**What the task requires**
This exercise asks for a copy of each line in the records below with the word "networks" in it.

**Data extracts**
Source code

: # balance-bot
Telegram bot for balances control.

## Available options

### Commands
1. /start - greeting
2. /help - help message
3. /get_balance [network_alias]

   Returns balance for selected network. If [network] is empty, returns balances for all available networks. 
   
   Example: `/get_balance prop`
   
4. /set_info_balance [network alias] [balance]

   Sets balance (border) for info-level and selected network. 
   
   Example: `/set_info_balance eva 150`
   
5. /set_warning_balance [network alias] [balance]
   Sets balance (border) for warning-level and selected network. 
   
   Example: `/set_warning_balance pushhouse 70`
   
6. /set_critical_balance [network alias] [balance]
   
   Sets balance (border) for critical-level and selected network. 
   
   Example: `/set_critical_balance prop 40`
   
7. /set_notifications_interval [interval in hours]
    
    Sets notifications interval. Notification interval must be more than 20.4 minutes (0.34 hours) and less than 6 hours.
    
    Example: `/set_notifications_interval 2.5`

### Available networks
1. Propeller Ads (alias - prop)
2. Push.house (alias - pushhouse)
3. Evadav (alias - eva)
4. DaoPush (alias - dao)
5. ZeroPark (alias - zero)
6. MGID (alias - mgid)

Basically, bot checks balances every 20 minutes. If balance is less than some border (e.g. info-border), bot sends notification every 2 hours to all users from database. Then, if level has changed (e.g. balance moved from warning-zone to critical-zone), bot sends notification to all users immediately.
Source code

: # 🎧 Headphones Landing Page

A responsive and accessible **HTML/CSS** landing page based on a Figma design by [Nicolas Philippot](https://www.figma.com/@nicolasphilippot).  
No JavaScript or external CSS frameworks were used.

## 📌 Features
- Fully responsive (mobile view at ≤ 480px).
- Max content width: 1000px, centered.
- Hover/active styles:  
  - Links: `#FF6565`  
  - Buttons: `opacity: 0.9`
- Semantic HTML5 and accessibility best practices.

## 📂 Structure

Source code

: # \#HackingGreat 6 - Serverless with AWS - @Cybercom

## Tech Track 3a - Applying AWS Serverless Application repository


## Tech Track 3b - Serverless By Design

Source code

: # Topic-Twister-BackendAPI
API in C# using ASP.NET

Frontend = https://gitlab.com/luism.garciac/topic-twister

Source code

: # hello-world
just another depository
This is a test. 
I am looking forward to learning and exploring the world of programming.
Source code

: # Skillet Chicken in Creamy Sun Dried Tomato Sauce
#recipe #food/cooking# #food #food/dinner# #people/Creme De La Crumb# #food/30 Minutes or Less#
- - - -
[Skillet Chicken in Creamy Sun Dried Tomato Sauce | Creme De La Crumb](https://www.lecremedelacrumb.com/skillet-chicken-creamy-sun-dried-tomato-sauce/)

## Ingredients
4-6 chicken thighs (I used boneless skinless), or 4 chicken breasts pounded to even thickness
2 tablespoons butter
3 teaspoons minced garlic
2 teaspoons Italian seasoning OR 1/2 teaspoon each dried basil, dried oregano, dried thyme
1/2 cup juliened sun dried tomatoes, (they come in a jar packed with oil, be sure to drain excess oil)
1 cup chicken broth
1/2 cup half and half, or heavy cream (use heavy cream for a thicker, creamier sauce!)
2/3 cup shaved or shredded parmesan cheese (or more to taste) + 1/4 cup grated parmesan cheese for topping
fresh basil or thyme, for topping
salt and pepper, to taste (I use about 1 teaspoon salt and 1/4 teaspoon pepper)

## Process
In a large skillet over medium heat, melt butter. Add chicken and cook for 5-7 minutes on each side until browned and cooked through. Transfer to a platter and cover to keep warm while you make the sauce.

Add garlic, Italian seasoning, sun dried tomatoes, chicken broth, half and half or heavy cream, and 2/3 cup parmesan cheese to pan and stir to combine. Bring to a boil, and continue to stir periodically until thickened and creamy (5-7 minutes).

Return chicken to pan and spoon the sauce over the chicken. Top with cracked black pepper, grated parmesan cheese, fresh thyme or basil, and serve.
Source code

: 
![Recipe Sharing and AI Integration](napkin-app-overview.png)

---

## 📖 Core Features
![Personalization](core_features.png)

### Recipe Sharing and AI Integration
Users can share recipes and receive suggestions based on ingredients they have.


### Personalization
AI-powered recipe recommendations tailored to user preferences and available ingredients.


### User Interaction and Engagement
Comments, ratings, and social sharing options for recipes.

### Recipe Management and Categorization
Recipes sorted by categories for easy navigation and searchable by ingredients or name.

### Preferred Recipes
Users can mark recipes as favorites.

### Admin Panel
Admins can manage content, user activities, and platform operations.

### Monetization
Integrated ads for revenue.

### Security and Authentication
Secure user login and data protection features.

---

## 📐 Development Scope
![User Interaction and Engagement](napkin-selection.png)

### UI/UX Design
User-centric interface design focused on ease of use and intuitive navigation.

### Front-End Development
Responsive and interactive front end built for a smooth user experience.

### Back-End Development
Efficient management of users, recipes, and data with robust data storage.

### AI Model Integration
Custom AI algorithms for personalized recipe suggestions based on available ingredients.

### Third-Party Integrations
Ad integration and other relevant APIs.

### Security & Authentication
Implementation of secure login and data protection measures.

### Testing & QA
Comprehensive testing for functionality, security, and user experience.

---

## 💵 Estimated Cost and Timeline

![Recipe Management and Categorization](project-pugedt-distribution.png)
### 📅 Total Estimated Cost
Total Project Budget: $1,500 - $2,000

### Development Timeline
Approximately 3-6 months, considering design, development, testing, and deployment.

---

**Result for this task**
   Returns balance for selected network. If [network] is empty, returns balances for all available networks. 
### Available networks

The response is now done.